Question

A consumer mobility report indicates that in a typical day, 51% of users of mobile phones use their phone at least once per hour, 25% use their phone a few times per day, 8% use their phone morning and evening, and 12% hardly ever use their phones. The remaining 4% indicated that they did not know how often they used their mobile phone. Consider a sample of 150 mobile phone users. (a) What is the probability that at least 70 use their phone at least once per hour? Use the normal approximation of the binomial distribution to answer this question. (Round your answer to four decimal places.)

Answer 1

0.8888 = 88.88% probability that at least 70 use their phone at least once per hour

Explanation:

Binomial probability distribution

Probability of exactly x sucesses on n repeated trials, with p probability.

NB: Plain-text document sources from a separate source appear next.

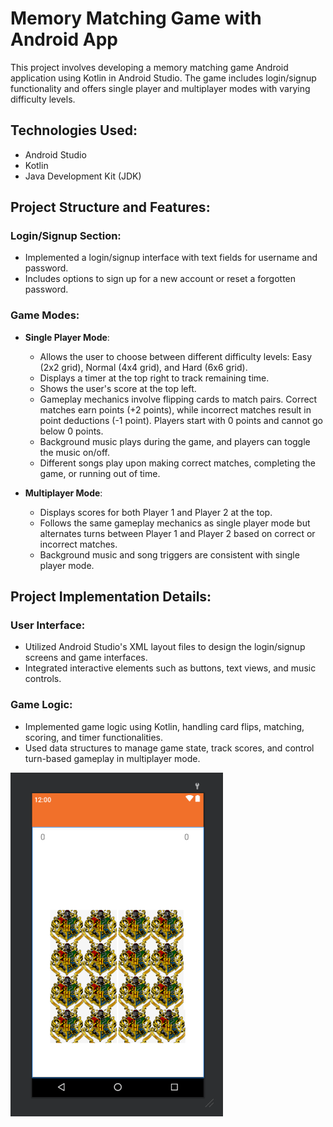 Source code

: # Memory Matching Game with Android App

This project involves developing a memory matching game Android application using Kotlin in Android Studio. The game includes login/signup functionality and offers single player and multiplayer modes with varying difficulty levels.

## Technologies Used:
- Android Studio
- Kotlin
- Java Development Kit (JDK)

## Project Structure and Features:

### Login/Signup Section:
- Implemented a login/signup interface with text fields for username and password.
- Includes options to sign up for a new account or reset a forgotten password.

### Game Modes:
- **Single Player Mode**:
  - Allows the user to choose between different difficulty levels: Easy (2x2 grid), Normal (4x4 grid), and Hard (6x6 grid).
  - Displays a timer at the top right to track remaining time.
  - Shows the user's score at the top left.
  - Gameplay mechanics involve flipping cards to match pairs. Correct matches earn points (+2 points), while incorrect matches result in point deductions (-1 point). Players start with 0 points and cannot go below 0 points.
  - Background music plays during the game, and players can toggle the music on/off.
  - Different songs play upon making correct matches, completing the game, or running out of time.

- **Multiplayer Mode**:
  - Displays scores for both Player 1 and Player 2 at the top.
  - Follows the same gameplay mechanics as single player mode but alternates turns between Player 1 and Player 2 based on correct or incorrect matches.
  - Background music and song triggers are consistent with single player mode.

## Project Implementation Details:

### User Interface:
- Utilized Android Studio's XML layout files to design the login/signup screens and game interfaces.
- Integrated interactive elements such as buttons, text views, and music controls.

### Game Logic:
- Implemented game logic using Kotlin, handling card flips, matching, scoring, and timer functionalities.
- Used data structures to manage game state, track scores, and control turn-based gameplay in multiplayer mode.

![Resim Açıklaması](image.png)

Can be approximated to a normal distribution, using the expected value and the standard deviation.

The expected value of the binomial distribution is:

`E(X) = np`

The standard deviation of the binomial distribution is:

`√(V(X)) = √(np(1-p))`

Normal probability distribution

Problems of normally distributed samples can be solved using the z-score formula.

In a set with mean
`\mu` and standard deviation
`\sigma`, the zscore of a measure X is given by:

`Z = (X - \mu)/(\sigma)`

The Z-score measures how many standard deviations the measure is from the mean. After finding the Z-score, we look at the z-score table and find the p-value associated with this z-score. This p-value is the probability that the value of the measure is smaller than X, that is, the percentile of X. Subtracting 1 by the pvalue, we get the probability that the value of the measure is greater than X.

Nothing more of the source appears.